Pelajaran dari Agresi Militer Belanda II untuk Indonesia Saat Ini
Peristiwa Agresi Militer Belanda II memberikan banyak pelajaran berharga bagi bangsa Indonesia, terutama jika dikaitkan dengan kondisi negara saat ini. Pertama, pentingnya persatuan dan solidaritas nasional. Saat pemimpin ditangkap dan ibu kota jatuh ke tangan Belanda, rakyat dan tentara tetap kompak melawan lewat perang gerilya. Ini menunjukkan bahwa ketika rakyat bersatu, kekuatan luar sebesar apa pun bisa dihadapi. Di era sekarang, semangat persatuan ini tetap relevan, terutama dalam menghadapi masalah seperti korupsi, konflik sosial, dan polarisasi politik.

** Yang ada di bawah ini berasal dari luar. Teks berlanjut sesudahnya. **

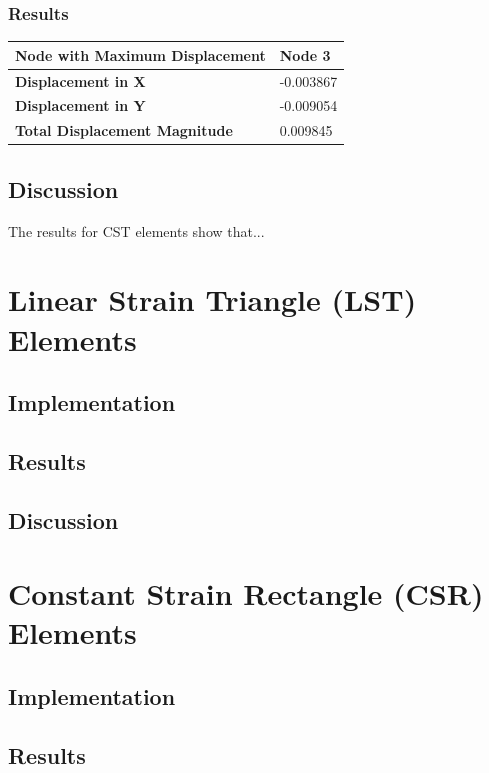 \documentclass[12pt]{report}
\begin{document}
\subsection{Results}
\begin{tabular}{|l|l|}
	\hline
	\textbf{Node with Maximum Displacement} & Node 3 \\ \hline
	\textbf{Displacement in X} & -0.003867 \\ \hline
	\textbf{Displacement in Y} & -0.009054 \\ \hline
	\textbf{Total Displacement Magnitude} & 0.009845 \\ \hline
\end{tabular}
	
	\section{Discussion}
	The results for CST elements show that...
	
	\chapter{Linear Strain Triangle (LST) Elements}
	\section{Implementation}
	
	\section{Results}
	
	\section{Discussion}
	
	\chapter{Constant Strain Rectangle (CSR) Elements}
	\section{Implementation}
	
	\section{Results}
	
\end{document}
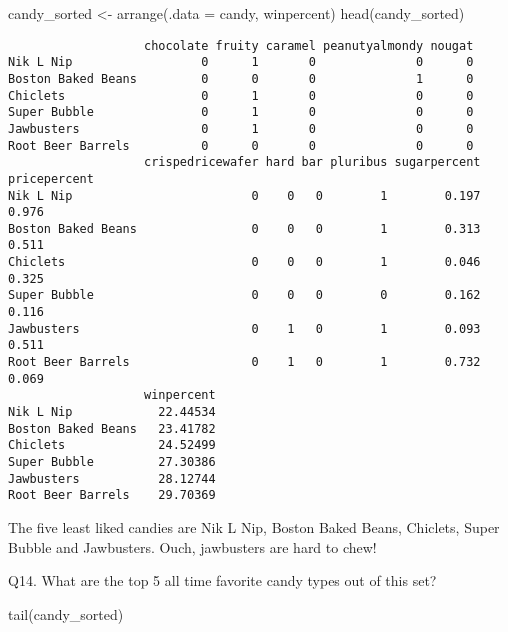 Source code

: \documentclass[
  letterpaper,
  DIV=11,
  numbers=noendperiod]{scrartcl}
\newenvironment{Shaded}{\begin{snugshade}}{\end{snugshade}}
\newcommand{\AttributeTok}[1]{\textcolor[rgb]{0.40,0.45,0.13}{#1}}
\newcommand{\FunctionTok}[1]{\textcolor[rgb]{0.28,0.35,0.67}{#1}}
\newcommand{\NormalTok}[1]{\textcolor[rgb]{0.00,0.23,0.31}{#1}}
\newcommand{\OtherTok}[1]{\textcolor[rgb]{0.00,0.23,0.31}{#1}}
\begin{document}
\begin{Shaded}
\begin{Highlighting}[]
\NormalTok{candy\_sorted }\OtherTok{\textless{}{-}} \FunctionTok{arrange}\NormalTok{(}\AttributeTok{.data =}\NormalTok{ candy, winpercent)}
\FunctionTok{head}\NormalTok{(candy\_sorted)}
\end{Highlighting}
\end{Shaded}

\begin{verbatim}
                   chocolate fruity caramel peanutyalmondy nougat
Nik L Nip                  0      1       0              0      0
Boston Baked Beans         0      0       0              1      0
Chiclets                   0      1       0              0      0
Super Bubble               0      1       0              0      0
Jawbusters                 0      1       0              0      0
Root Beer Barrels          0      0       0              0      0
                   crispedricewafer hard bar pluribus sugarpercent pricepercent
Nik L Nip                         0    0   0        1        0.197        0.976
Boston Baked Beans                0    0   0        1        0.313        0.511
Chiclets                          0    0   0        1        0.046        0.325
Super Bubble                      0    0   0        0        0.162        0.116
Jawbusters                        0    1   0        1        0.093        0.511
Root Beer Barrels                 0    1   0        1        0.732        0.069
                   winpercent
Nik L Nip            22.44534
Boston Baked Beans   23.41782
Chiclets             24.52499
Super Bubble         27.30386
Jawbusters           28.12744
Root Beer Barrels    29.70369
\end{verbatim}

The five least liked candies are Nik L Nip, Boston Baked Beans,
Chiclets, Super Bubble and Jawbusters. Ouch, jawbusters are hard to
chew!

Q14. What are the top 5 all time favorite candy types out of this set?

\begin{Shaded}
\begin{Highlighting}[]
\FunctionTok{tail}\NormalTok{(candy\_sorted)}
\end{Highlighting}
\end{Shaded}
\end{document}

Kedua, pentingnya diplomasi dan peran internasional. Dukungan dunia internasional sangat membantu menghentikan agresi Belanda. Saat ini, Indonesia juga perlu terus aktif dalam diplomasi global, baik untuk ekonomi, keamanan, maupun isu lingkungan.
Ketiga, keteguhan dalam mempertahankan kedaulatan dan nilai-nilai bangsa. Para pemimpin bangsa saat itu tidak lari, tetapi justru memperlihatkan bahwa Indonesia adalah negara yang sah. Ini menjadi pengingat bahwa pemimpin bangsa masa kini harus berani mengambil sikap tegas demi rakyat dan negara.